→ Task description
The answer must consist of every line in the data that contains "target".
--- Data for this exercise ---
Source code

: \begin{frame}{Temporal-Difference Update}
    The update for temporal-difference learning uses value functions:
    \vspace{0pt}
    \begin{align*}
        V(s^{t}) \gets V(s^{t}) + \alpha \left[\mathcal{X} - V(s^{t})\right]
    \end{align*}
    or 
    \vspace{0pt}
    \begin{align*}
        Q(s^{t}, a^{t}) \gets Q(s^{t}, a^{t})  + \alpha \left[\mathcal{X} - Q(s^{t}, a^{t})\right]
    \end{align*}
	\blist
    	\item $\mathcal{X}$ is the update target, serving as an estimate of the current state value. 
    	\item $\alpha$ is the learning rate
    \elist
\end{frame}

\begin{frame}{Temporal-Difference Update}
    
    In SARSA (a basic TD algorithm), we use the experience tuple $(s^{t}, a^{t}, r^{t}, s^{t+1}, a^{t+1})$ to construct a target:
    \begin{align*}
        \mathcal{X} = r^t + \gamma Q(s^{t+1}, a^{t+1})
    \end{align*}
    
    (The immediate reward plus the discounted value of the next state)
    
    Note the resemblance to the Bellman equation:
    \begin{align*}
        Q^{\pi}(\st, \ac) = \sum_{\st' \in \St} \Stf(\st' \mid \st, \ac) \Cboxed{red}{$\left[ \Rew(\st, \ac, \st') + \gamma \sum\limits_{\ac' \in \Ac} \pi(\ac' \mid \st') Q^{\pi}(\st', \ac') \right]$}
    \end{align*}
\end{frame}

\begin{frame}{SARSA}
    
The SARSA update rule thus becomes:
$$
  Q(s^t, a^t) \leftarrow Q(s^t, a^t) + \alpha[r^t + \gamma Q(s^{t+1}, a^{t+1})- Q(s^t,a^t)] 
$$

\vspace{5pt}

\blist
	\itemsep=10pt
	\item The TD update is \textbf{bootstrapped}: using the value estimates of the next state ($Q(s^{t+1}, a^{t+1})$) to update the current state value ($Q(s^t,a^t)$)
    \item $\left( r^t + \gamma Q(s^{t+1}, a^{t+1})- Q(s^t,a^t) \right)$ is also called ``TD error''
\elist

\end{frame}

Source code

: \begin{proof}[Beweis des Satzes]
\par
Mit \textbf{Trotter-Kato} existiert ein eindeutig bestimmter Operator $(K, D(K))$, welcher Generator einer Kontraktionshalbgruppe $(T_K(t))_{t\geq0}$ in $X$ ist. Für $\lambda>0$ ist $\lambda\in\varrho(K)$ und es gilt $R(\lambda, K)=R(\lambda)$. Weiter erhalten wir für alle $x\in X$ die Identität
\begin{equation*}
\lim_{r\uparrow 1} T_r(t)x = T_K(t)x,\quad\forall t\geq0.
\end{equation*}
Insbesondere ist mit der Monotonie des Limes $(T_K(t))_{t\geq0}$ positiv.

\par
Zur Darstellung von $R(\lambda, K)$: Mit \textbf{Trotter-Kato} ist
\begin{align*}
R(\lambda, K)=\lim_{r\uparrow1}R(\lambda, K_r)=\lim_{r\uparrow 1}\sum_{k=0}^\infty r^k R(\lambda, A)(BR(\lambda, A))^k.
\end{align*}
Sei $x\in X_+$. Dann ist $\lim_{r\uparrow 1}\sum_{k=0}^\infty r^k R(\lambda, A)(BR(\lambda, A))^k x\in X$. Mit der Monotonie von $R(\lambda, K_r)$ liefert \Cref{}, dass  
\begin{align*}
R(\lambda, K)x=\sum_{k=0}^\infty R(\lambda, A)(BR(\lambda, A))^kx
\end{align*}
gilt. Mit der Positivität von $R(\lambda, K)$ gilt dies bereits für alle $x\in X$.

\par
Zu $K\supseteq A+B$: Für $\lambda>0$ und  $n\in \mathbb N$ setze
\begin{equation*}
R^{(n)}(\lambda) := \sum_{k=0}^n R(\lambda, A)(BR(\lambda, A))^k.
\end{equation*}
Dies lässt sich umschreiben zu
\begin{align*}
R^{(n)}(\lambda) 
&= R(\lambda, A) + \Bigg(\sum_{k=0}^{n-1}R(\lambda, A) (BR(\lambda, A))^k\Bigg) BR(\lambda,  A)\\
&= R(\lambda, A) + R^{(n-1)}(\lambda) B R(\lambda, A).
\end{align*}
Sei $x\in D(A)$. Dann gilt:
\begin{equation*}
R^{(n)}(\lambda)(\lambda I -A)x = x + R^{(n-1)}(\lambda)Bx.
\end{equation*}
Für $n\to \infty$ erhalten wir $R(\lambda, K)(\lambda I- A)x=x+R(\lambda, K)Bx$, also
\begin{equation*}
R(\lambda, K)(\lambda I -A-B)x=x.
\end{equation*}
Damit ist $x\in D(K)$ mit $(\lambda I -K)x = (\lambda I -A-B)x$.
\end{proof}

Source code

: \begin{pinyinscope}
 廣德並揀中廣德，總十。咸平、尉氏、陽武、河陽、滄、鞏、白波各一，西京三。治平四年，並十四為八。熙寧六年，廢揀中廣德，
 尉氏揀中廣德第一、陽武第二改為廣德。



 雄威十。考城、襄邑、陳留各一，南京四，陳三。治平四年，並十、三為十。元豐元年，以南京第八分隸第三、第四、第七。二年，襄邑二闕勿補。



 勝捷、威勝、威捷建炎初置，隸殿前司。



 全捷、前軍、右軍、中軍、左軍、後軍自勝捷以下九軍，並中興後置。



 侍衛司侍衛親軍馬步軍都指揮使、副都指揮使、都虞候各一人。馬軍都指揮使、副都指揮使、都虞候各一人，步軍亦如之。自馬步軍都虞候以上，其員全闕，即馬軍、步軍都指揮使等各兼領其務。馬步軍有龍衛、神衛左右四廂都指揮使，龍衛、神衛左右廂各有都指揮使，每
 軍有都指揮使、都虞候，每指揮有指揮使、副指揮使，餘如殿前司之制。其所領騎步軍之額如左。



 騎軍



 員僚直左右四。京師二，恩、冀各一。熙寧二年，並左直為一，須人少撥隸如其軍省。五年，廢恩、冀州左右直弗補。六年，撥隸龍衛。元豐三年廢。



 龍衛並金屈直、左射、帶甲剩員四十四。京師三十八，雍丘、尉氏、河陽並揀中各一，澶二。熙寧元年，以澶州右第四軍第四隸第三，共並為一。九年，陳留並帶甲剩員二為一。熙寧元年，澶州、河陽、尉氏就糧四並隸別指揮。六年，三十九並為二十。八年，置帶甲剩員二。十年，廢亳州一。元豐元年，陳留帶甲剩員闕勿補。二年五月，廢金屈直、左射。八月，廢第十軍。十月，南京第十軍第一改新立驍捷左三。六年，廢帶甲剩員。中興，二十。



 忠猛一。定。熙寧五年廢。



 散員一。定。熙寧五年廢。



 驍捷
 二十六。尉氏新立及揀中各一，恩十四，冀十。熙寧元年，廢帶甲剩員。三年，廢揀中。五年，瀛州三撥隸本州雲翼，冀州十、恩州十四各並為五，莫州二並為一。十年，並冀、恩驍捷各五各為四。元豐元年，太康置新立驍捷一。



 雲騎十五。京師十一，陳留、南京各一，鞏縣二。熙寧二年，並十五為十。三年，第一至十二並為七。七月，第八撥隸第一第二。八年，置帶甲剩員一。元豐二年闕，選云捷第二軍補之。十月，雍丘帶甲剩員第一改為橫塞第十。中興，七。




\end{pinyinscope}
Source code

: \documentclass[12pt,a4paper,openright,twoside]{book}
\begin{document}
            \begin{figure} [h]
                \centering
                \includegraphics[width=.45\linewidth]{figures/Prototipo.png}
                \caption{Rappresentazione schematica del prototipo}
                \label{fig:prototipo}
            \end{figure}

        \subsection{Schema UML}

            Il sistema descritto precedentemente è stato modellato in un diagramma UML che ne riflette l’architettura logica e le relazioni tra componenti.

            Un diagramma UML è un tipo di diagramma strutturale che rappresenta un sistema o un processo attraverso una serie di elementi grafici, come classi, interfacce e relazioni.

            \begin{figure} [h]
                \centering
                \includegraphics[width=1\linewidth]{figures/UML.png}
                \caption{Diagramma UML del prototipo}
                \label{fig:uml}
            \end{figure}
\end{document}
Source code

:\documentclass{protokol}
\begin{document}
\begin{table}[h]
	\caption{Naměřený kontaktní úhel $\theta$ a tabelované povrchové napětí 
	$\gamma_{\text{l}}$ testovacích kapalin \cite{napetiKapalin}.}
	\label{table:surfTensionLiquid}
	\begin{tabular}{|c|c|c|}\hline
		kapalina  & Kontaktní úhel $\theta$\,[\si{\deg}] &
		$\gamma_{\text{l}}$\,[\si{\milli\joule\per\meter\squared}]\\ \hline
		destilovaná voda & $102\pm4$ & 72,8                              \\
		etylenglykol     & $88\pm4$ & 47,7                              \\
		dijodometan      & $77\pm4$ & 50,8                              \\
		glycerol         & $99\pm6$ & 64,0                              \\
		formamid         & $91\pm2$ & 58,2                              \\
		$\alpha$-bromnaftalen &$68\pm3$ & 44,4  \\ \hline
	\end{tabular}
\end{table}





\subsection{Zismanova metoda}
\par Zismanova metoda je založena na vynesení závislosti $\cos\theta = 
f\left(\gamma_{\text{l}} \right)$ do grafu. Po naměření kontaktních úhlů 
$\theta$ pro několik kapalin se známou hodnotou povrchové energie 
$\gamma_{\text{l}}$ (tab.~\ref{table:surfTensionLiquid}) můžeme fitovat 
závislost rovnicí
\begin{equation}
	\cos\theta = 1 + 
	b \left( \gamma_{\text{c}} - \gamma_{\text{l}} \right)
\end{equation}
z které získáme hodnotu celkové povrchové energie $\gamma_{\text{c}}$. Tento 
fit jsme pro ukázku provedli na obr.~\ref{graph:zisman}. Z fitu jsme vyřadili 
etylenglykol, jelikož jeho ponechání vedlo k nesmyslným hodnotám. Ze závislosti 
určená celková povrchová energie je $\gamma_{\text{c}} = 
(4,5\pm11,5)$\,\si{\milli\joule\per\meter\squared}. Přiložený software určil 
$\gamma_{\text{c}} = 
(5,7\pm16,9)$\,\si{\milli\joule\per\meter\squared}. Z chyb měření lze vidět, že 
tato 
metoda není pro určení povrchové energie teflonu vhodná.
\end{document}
---
→ Completed task
    	\item $\mathcal{X}$ is the update target, serving as an estimate of the current state value. 
    In SARSA (a basic TD algorithm), we use the experience tuple $(s^{t}, a^{t}, r^{t}, s^{t+1}, a^{t+1})$ to construct a target:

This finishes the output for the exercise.